A Change is Gonna Come...

OK, yesterday's pity party over. I just needed to get that out of my system. 
A short while ago, I was directed to this short post regarding committing the first 90 minutes of your 'work day' to your passion project, for 90 days (allowing time for it to become habit, rather than a challenge to be met).
I started earlier this week doing what I need to get more 'real job' ducks in their proverbial row. I made it two days before I wanted to give up and cry. Because as necessary as this process is, it's incredibly tiresome to repeat day in and day out. However, the alternative (having my soul die bit by bit every day I'm in this dead-end job) is worse. So while it may not be my passion project, I'm not going to have passion for anything if I don't change the manner in which I spend a 'work day.' And yet...
After three days of reassessing and editing resumes and cover letters, submitting to new sites, applying for 30+ positions, I need a day off to actually live up to the challenge and work on my passion project: writing. As disorganized as my job search efforts had become, my writing is in an even worse state. The chaos of life and other distractions has left me with more unfinished projects and rough idea outlines of projects-to-be than ever before. The act of just writing escapes me. Planning and scheduling have become a joke, not for lack of desire or commitment, but due to the overwhelming fear that to finish something may only tick off that work as 'done' on a checklist and never go any farther.
I've become afraid of the force of my own imagination. I've had my inner puppy kicked so many times it hides in the corner now any time I call its name. The true point of the 'challenge' is to work on your passions first, and the rest of the work later, and the truth is I've been afraid to do so. There has to be a balance for me, in making job searches a passion project of sorts to improve every aspect of my life, not just the creative ones. However, spending too much time focusing on everything that isn't writing is what put me in this depressed slump in the first place. Thus, writing needs to be given priority in this scenario. Now that my resumes are more in order and I've joined more job sites, I'm relegating the job searches to two days/week. The other days are for writing. Period.
It's been a tough week, but a productive one. If it's done anything, it's exposed how easily I can focus on projects if given the freedom and allowance to do it -- and how sometimes you have to give permission for that freedom to yourself because you're the one holding you back.

28 August 2014

What Do You Mean No One Cares About My Problems?

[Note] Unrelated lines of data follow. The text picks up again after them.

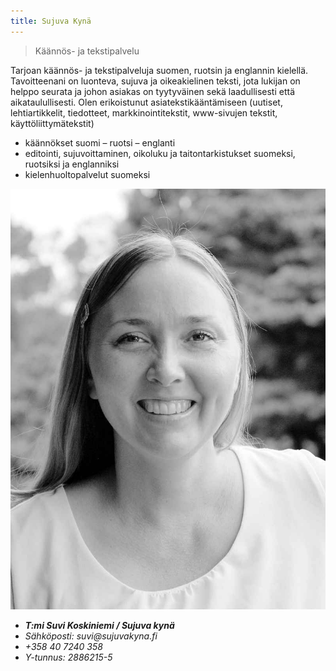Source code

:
 ```yaml
---
title: Sujuva Kynä
---
```


> Käännös- ja tekstipalvelu

Tarjoan käännös- ja tekstipalveluja suomen, ruotsin ja englannin kielellä. Tavoitteenani on luonteva, sujuva ja oikeakielinen teksti, jota lukijan on helppo seurata ja johon asiakas on tyytyväinen sekä laadullisesti että aikataulullisesti. Olen erikoistunut asiatekstikääntämiseen (uutiset, lehtiartikkelit, tiedotteet, markkinointitekstit, www-sivujen tekstit, käyttöliittymätekstit)

- käännökset suomi – ruotsi – englanti
- editointi, sujuvoittaminen, oikoluku ja taitontarkistukset suomeksi, ruotsiksi ja englanniksi
- kielenhuoltopalvelut suomeksi

<address>
<img src="suvi_koskiniemi.jpg" alt="Suvi Koskiniemi">

<ul>
<li><b>T:mi Suvi Koskiniemi / Sujuva kynä</b></li>
<li>Sähköposti: suvi@sujuvakyna.fi</li>
<li>+358 40 7240 358</li>
<li>Y-tunnus: 2886215-5</li>
</ul>
</address>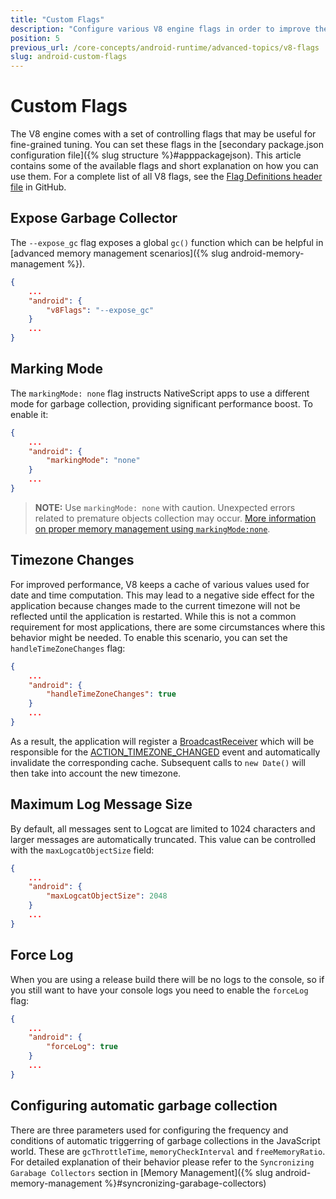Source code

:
 ```yaml
---
title: "Custom Flags"
description: "Configure various V8 engine flags in order to improve the performance of your app, or to obtain more comprehensive information during debugging"
position: 5
previous_url: /core-concepts/android-runtime/advanced-topics/v8-flags
slug: android-custom-flags
---
```


# Custom Flags

The V8 engine comes with a set of controlling flags that may be useful for fine-grained tuning. You can set these flags in the [secondary package.json configuration file]({% slug structure %}#apppackagejson). This article contains some of the available flags and short explanation on how you can use them. For a complete list of all V8 flags, see the [Flag Definitions header file](https://github.com/v8/v8/blob/6.9.247/src/flag-definitions.h) in GitHub.

## Expose Garbage Collector

The `--expose_gc` flag exposes a global `gc()` function which can be helpful in [advanced memory management scenarios]({% slug android-memory-management %}).

```JSON
{
    ...
    "android": {
        "v8Flags": "--expose_gc"
    }
    ...
}
```

## Marking Mode

The `markingMode: none` flag instructs NativeScript apps to use a different mode for garbage collection, providing significant performance boost. To enable it:

```JSON
{
    ...
    "android": {
        "markingMode": "none"
    }
    ...
}
```

> **NOTE:** Use `markingMode: none` with caution. Unexpected errors related to premature objects collection may occur. [More information on proper memory management using `markingMode:none`](./marking-mode-none).

## Timezone Changes

For improved performance, V8 keeps a cache of various values used for date and time computation. This may lead to a negative side effect for the application because changes made to the current timezone will not be reflected until the application is restarted. While this is not a common requirement for most applications, there are some circumstances where this behavior might be needed. To enable this scenario, you can set the `handleTimeZoneChanges` flag:

```JSON
{
    ...
    "android": {
        "handleTimeZoneChanges": true
    }
    ...
}
```

As a result, the application will register a [BroadcastReceiver](https://developer.android.com/guide/components/broadcasts) which will be responsible for the [ACTION_TIMEZONE_CHANGED](https://developer.android.com/reference/android/content/Intent.html#ACTION_TIMEZONE_CHANGED) event and automatically invalidate the corresponding cache. Subsequent calls to `new Date()` will then take into account the new timezone.

## Maximum Log Message Size

By default, all messages sent to Logcat are limited to 1024 characters and larger messages are automatically truncated. This value can be controlled with the `maxLogcatObjectSize` field:

```JSON
{
    ...
    "android": {
        "maxLogcatObjectSize": 2048
    }
    ...
}
```

## Force Log

When you are using a release build there will be no logs to the console, so if you still want to have your console logs you need to enable the `forceLog` flag:

```JSON
{
    ...
    "android": {
        "forceLog": true
    }
    ...
}
```

## Configuring automatic garbage collection

There are three parameters used for configuring the frequency and conditions of automatic triggerring of garbage collections in the JavaScript world. These are `gcThrottleTime`, `memoryCheckInterval` and `freeMemoryRatio`. For detailed explanation of their behavior please refer to the `Syncronizing Garabage Collectors` section in [Memory Management]({% slug android-memory-management %}#syncronizing-garabage-collectors)

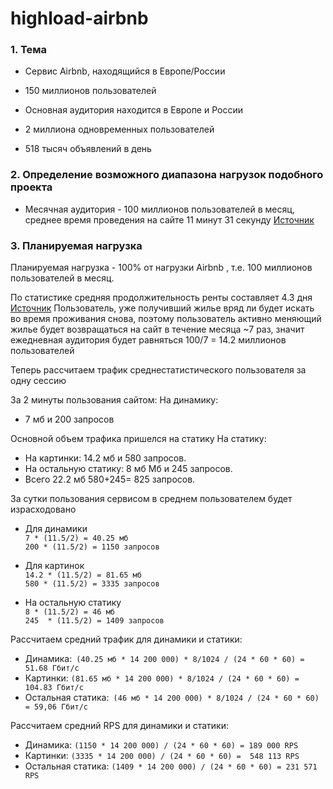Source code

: # highload-airbnb

### 1. Тема
* Сервис Airbnb, находящийся в Европе/России

* 150 миллионов пользователей
* Основная аудитория находится в Европе и России
* 2 миллиона одновременных пользователей
* 518 тысяч объявлений в день

### 2. Определение возможного диапазона нагрузок подобного проекта
* Месячная аудитория - 100 миллионов пользователей в месяц, 
среднее время проведения на сайте 11 минут 31 секунду
[Источник](https://ipropertymanagement.com/research/airbnb-statistics)

### 3. Планируемая нагрузка

Планируемая нагрузка - 100% от нагрузки Airbnb , т.е.
100 миллионов пользователей в месяц.

По статистике средняя продолжительность ренты составляет 4.3 дня [Источник](https://ipropertymanagement.com/research/airbnb-statistics)
Пользователь, уже получивший жилье вряд ли будет искать во время проживания снова, поэтому
пользователь активно меняющий жилье будет возвращаться на сайт в течение месяца ~7 раз, 
значит ежедневная аудитория будет равняться  100/7 = 14.2 миллионов  пользователей 

Теперь рассчитаем трафик среднестатистического пользователя за одну сессию

За 2 минуты  пользования сайтом:
На динамику:  
* 7 мб и 200 запросов

Основной объем трафика пришелся на статику
На статику: 
*  На картинки: 14.2 мб и 580 запросов.
* На остальную статику: 8 мб  Мб и 245 запросов.
* Всего 22.2 мб 580+245= 825 запросов.

За сутки пользования сервисом в среднем пользователем будет израсходовано
* Для динамики <br/> 
```7 * (11.5/2) = 40.25 мб```<br/> 
```200 * (11.5/2) = 1150 запросов```

* Для картинок <br/> 
```14.2 * (11.5/2) = 81.65 мб```<br/> 
```580 * (11.5/2) = 3335 запросов```

* На остальную статику<br/> 
 ```8 * (11.5/2) = 46 мб ```<br/> 
```245  * (11.5/2) = 1409 запросов```

Расcчитаем средний трафик для динамики и статики: 
- Динамика:``` (40.25 мб * 14 200 000) * 8/1024 / (24 * 60 * 60) = 51.68 Гбит/с```
- Картинки: ```(81.65 мб * 14 200 000) * 8/1024 / (24 * 60 * 60) = 104.83 Гбит/c```
- Остальная статика:``` (46 мб * 14 200 000) * 8/1024 / (24 * 60 * 60) = 59,06 Гбит/c```

Расcчитаем средний RPS для динамики и статики: 
- Динамика: ```(1150 * 14 200 000) / (24 * 60 * 60) = 189 000 RPS```
- Картинки: ```(3335 * 14 200 000) / (24 * 60 * 60) =  548 113 RPS```
- Остальная статика: ```(1409 * 14 200 000) / (24 * 60 * 60) = 231 571 RPS```



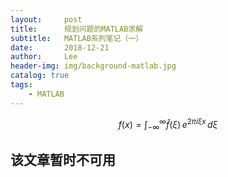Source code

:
 ```yaml
---
layout:     post
title:      规划问题的MATLAB求解
subtitle:   MATLAB系列笔记（一）
date:       2018-12-21
author:     Lee
header-img: img/background-matlab.jpg
catalog: true
tags:
    - MATLAB
---
```


$$
f(x) = \int_{-\infty}^\infty
\hat f(\xi)\,e^{2 \pi i \xi x}
\,d\xi
$$

## 该文章暂时不可用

Seriously. I'm awesome. At least I try to be. I work hard, especially doing the things I love. I even work hard doing things I don't love if they're necessary and/or I'm getting something useful from it. I may not work as hard, but my "getting by" with work is most people's excelling. That's not hyperbole, it's fact. If you look at my employment history, it's a clear cut distinction -- I work for you, I excel.
Except I can't seem to parlay that excellence into the fields that actually drive me. I keep excelling at doing stuff to just get by instead of excelling at what I know I'm meant to pursue.
But I forgot. No one cares. I'm one tiny speck of human dust among billions of other specks on this planet. Throwing pity parties for myself doesn't help me any more than it helps anyone else.
The issue is, as little as anyone else cares about my problems, they care the exact same amount about my abilities, talents, experience, knowledge, drive, passion, etc. How do you make your voice louder than others when no one cares what's being said? How do you stand out from the crowd when your number in the queue prevents you from being seen even when squinting into the distance? How do you go from excelling in a career that makes you hate yourself to excelling in a life calling?
Seriously, how?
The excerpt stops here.